View from the Observation Deck   
  1. Today's blog post reflects the fluctuation in the dividend yields on the S&P 500 and its 11 sector indices since the close of 2016. The S&P 500 is a market-capitalization weighted index.
  2. The significant decline in the yield on the S&P 500 Communication Services Index in 2018 was a result of it being reconstituted from the S&P 500 Telecommunication Services Index on 9/28/18. The new index is comprised of 26 stocks, the majority of which were formerly members of either the S&P 500 Information Technology Index or the S&P 500 Consumer Discretionary Index.     
  3. For comparative purposes, the yields on the 10-year Treasury note for the dates cited in the table were as follows: 2.45% (12/30/16), 2.41% (12/29/17) and 3.13% (11/14/18), according to Bloomberg. The financial media often compares the yields on dividend-paying stocks to what investors could earn on Treasuries. 
  4. The dividend yield on the S&P 500 Financials Index has been trending higher of late in large part due to the Federal Reserve's ruling in 2017 that allowed banks to begin hiking their dividend payouts. We expect payouts to rise moving forward. Banks had been restricted in doing so following the 2008-2009 financial crisis. The yield on the S&P 500 Financials Index stood above the yield on the S&P 500 Index on 11/14/18. 
  5. For the 12-month period ended 6/30/18 (most recent data), the S&P 500 Index paid out a record high $435.69 billion in dividends, up 7.02% from the $407.11 billion distributed for the 12-month period ended 6/30/17, according to S&P Dow Jones Indices. 

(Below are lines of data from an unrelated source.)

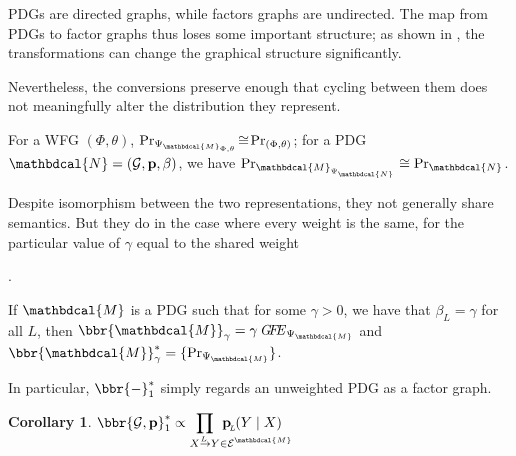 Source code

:\documentclass[letterpaper]{article} %
\theoremstyle{plain}
\newtheorem{coro}{Corollary}[theorem]
\theoremstyle{definition}
\theoremstyle{remark}
\newcommand{\begthm}[3][]{\begin{#2}[{name=#1},restate=#3,label=#3]}
\newcommand{\attn}[1]{{\color{violet!50!cyan}#1}}
\newcommand\mat[1]{\mathbf{#1}}
\newcommand{\dg}[1]{\mathbdcal{#1}}
\newcommand\GFE{\mathit{G\mkern-4mu F\mkern-4.5mu E}}
\newcommand{\bp}[1][L]{\mat{p}_{\!_{#1}\!}}
\newcommand{\Ed}{\mathcal E}
\newcommand{\Gr}{\mathcal G}
\newcommand{\PDGof}[1]{{\dg M}_{#1}}
\newcommand{\WFGof}[1]{\Psi_{{#1}}}
\newcommand{\ed}[3]{#2
	\overset{\smash{\mskip-5mu\raisebox{-1pt}{$\scriptscriptstyle
				#1$}}}{\rightarrow} #3}
\begin{document}
	PDGs are directed graphs, while factors graphs are undirected. The
	map from PDGs to factor graphs thus loses some important structure;
	as shown in
	,
	the transformations can change the graphical structure significantly.
\attn{
Nevertheless, the conversions
preserve enough that cycling between them does not meaningfully alter the distribution they represent.
\begthm{prop}{prop:fg-pdg-lossless}
	For a WFG $(\Phi,\theta)$, 
	$\Pr_{\WFGof{\PDGof{\Phi,\theta}}} \!\cong\! \Pr_{(\Phi,\theta)}$;
	\def\freshpdgsymbol{{\dg N}}
	for a PDG $\freshpdgsymbol = (\Gr, \mat p, \beta)$, we have $\Pr_{\PDGof{\WFGof{\freshpdgsymbol}}} \cong \Pr_{\freshpdgsymbol}$.
\end{prop}

Despite isomorphism between the two representations,
they not generally share semantics. But they do in the case
where every weight is the same, for the particular value of $\gamma$ equal to the shared weight}. 

\begthm{theorem}{thm:pdg-is-fg}

If $\dg M$ is a PDG such that for some $\gamma >0$, we have that $\beta_L\!
= \gamma$ for all  $L$, then
$\bbr{\dg M}_{\gamma} = \gamma\,\GFE_{ \WFGof{\dg M} }$ and
$\bbr{\dg M}_{\gamma}^* = \{\Pr_{ \WFGof{\dg M}} \}$.

\end{theorem}
\attn{
In particular, 
$\bbr{ - }_1^*$
simply regards an unweighted PDG as a factor graph.
\begin{coro}\label{coro:justafg}
	$\displaystyle\bbr{\Gr, \mat p}_1^* 
\propto \prod_{\ed LXY \mathrlap{\in \Ed^{\dg M}}} \bp(Y \mid X)$
%
\end{coro}
}
\end{document}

This chart is for illustrative purposes only and not indicative of any actual investment. The illustration excludes the effects of taxes and brokerage commissions and other expenses incurred when investing. Investors cannot invest directly in an index. The S&P 500 Index is a capitalization-weighted index comprised of 500 stocks (currently 505) used to measure large-cap U.S. stock market performance, while the 11 major S&P 500 Sector Indices are capitalization-weighted and comprised of S&P 500 constituents representing a specific sector.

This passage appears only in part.